### Task instructions:
Within the listing below, show every line that contains the word "sodium".

= Beginning of Section =

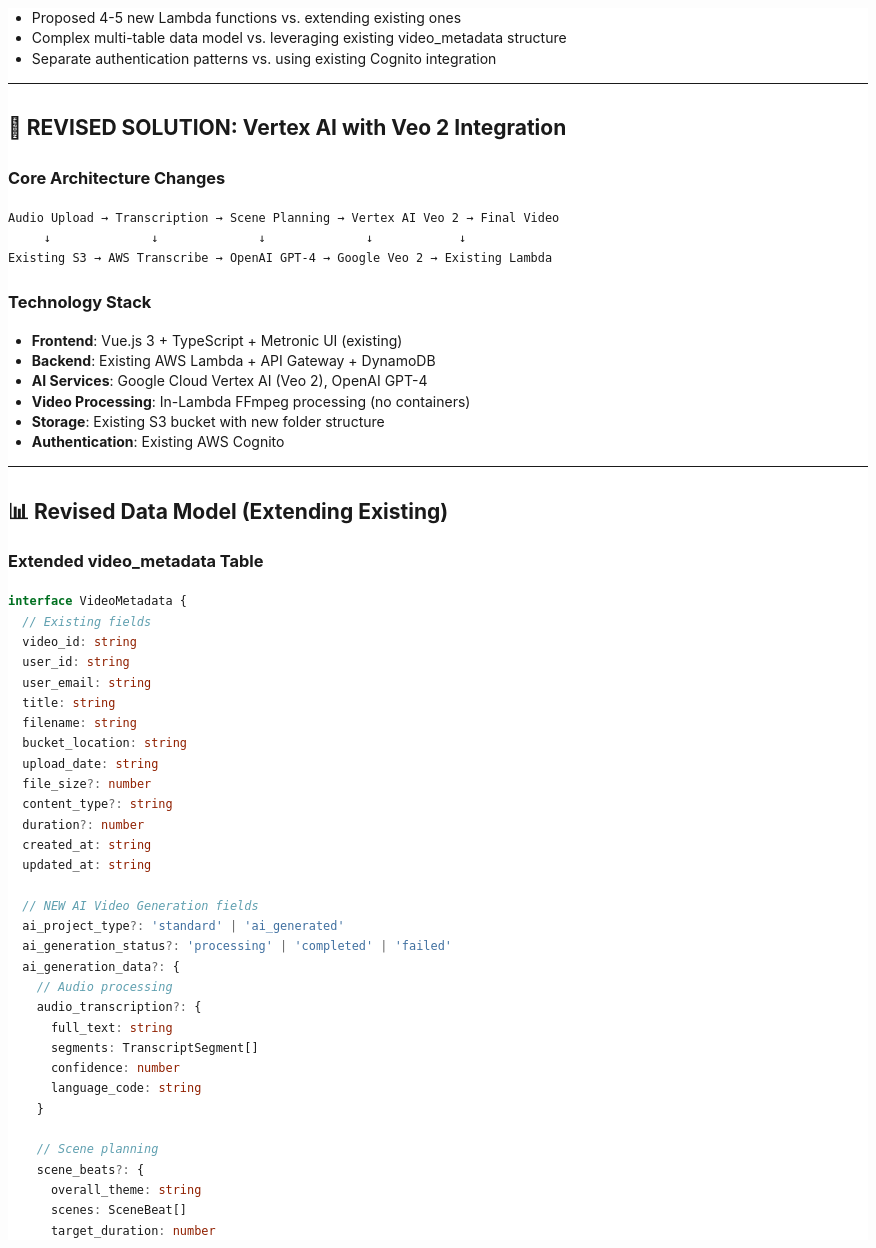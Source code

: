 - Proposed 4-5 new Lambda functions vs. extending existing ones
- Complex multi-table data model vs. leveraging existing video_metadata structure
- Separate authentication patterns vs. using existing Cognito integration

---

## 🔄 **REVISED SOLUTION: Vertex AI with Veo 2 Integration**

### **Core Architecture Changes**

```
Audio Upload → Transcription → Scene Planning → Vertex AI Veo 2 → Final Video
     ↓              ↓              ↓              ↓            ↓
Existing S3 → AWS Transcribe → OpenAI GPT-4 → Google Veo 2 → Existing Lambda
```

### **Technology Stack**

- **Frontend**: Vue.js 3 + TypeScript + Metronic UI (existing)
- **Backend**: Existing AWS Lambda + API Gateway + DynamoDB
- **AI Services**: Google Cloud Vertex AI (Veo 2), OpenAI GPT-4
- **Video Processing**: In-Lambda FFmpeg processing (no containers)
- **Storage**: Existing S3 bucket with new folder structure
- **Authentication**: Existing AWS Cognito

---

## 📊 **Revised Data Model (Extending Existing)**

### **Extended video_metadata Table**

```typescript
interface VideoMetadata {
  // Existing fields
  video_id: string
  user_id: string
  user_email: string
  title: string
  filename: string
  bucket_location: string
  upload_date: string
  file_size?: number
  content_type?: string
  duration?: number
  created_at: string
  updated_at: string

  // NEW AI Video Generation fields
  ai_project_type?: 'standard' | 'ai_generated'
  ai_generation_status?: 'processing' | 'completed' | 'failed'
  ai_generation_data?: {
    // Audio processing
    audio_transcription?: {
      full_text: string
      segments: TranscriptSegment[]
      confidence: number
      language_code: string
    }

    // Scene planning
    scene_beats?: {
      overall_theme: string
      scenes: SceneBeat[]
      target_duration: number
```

= End of Section =
= Beginning of Section =

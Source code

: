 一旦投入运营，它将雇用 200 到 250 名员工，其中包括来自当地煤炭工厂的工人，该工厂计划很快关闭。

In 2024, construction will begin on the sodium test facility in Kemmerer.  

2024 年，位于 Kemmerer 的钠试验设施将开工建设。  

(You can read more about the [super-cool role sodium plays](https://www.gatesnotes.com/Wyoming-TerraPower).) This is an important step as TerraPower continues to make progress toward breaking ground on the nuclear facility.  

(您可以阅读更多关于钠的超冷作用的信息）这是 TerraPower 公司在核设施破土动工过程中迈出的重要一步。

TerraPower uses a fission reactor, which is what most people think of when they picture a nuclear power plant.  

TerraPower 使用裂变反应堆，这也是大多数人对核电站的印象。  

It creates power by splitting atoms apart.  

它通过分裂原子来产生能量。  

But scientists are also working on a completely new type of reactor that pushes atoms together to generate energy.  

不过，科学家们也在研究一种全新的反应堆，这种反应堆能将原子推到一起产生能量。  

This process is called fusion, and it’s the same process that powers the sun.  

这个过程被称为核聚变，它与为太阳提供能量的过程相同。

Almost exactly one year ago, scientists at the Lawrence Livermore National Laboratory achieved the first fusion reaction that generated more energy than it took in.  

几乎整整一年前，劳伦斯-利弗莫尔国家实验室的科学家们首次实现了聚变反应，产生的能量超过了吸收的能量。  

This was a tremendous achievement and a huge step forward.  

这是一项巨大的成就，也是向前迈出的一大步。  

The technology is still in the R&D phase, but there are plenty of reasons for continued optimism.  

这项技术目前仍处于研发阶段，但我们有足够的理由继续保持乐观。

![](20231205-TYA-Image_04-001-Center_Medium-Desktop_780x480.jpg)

= End of Section =

### Final answer:
In 2024, construction will begin on the sodium test facility in Kemmerer.  
(You can read more about the [super-cool role sodium plays](https://www.gatesnotes.com/Wyoming-TerraPower).) This is an important step as TerraPower continues to make progress toward breaking ground on the nuclear facility.  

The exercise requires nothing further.